POMP interacts directly with LMP7. (a) Yeast two-hybrid assay for interaction of POMP with the proforms of β5 (Left) or LMP7 (Right). Interaction is shown by selection for His-prototrophy and β-galactosidase expression as detected by using activation-domain POMP fusion (AD-POMP) and the binding domain fused to the β5 subunit (BD-β5 or BD-LMP7) or vice versa. (b) Schematic representation of untagged β subunits and His-6-tagged POMP (His-tag = triangle).

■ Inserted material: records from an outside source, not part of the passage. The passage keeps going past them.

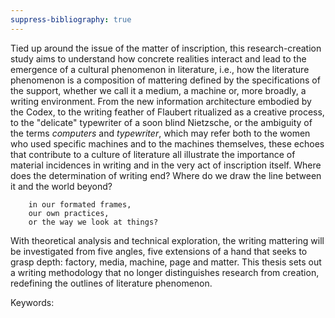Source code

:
 ```yaml
---
suppress-bibliography: true
---
```



Tied up around the issue of the matter of inscription, this research-creation study aims to understand how concrete realities interact and lead to the emergence of a cultural phenomenon in literature, i.e., how the literature phenomenon is a composition of mattering defined by the specifications of the support, whether we call it a medium, a machine or, more broadly, a writing environment. From the new information architecture embodied by the Codex, to the writing feather of Flaubert ritualized as a creative process, to the "delicate" typewriter of a soon blind Nietzsche, or the ambiguity of the terms *computers* and *typewriter*, which may refer both to the women who used specific machines and to the machines themselves, these echoes that contribute to a culture of literature all illustrate the importance of material incidences in writing and in the very act of inscription itself. Where does the determination of writing end? Where do we draw the line between it and the world beyond? 

        in our formated frames, 
        our own practices, 
        or the way we look at things? 

With theoretical analysis and technical exploration, the writing mattering will be investigated from five angles, five extensions of a hand that seeks to grasp depth: factory, media, machine, page and matter. This thesis sets out a writing methodology that no longer distinguishes research from creation, redefining the outlines of literature phenomenon.

Keywords:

Both proforms of the human β5 subunits (1, β5; or 2, LMP7) bind to His-6-POMP, whereas the A. fulgidus β subunit did not bind (3, AFβ; specificity control). (c) The N-terminal His-6-fusions of human β5 subunits or their chimeras and the factor Xa site are schematically illustrated. (Upper) Input controls (12% input). (Lower) His-tagged proforms (1 and 4), β5 subunits without propeptides (2 and 5), as well as chimeric β subunits containing a human propeptide and the β subunit of A. fulgidus (3, β5-pro AFβ; 6, LMP7-pro AFβ) pulled down untagged POMP. Untagged POMP did not bind to the nickel beads (7, negative control)

Fig. 6.

Silencing of POMP gene expression by RNA interference results in a decrease of proteasomes. (a) Transfection of siRNA targeting POMP (POMPsi) silenced POMP expression in the presence or absence of IFN-γ (+/-) but not mock transfection of cells (control). GAPDH levels served as loading control (Upper). Silencing of POMP led to a strong reduction of incorporated β5 and β5i/LMP7 and immunoprecipitated 20S proteasome complexes (IP of 20S; Lower). GAPDH levels represent 15% input. (b) Prolonged knockdown of POMP (POMPsi) up to 48 h caused the induction of apoptosis as measured by caspase 3/7 activity in the presence (IFNg) or absence (co) of IFN-γ.(c) POMP depletion caused a decrease in MHC class I surface expression as measured by HLA class I fluorescence staining of mock (black line) or POMPsi RNA-transfected cells (gray line) after IFN-γ stimulation. Background staining with the second antibody only (2nd ab; IgG1) is shown (Left). Mean fluorescence levels are indicated as geometric (Geo) mean.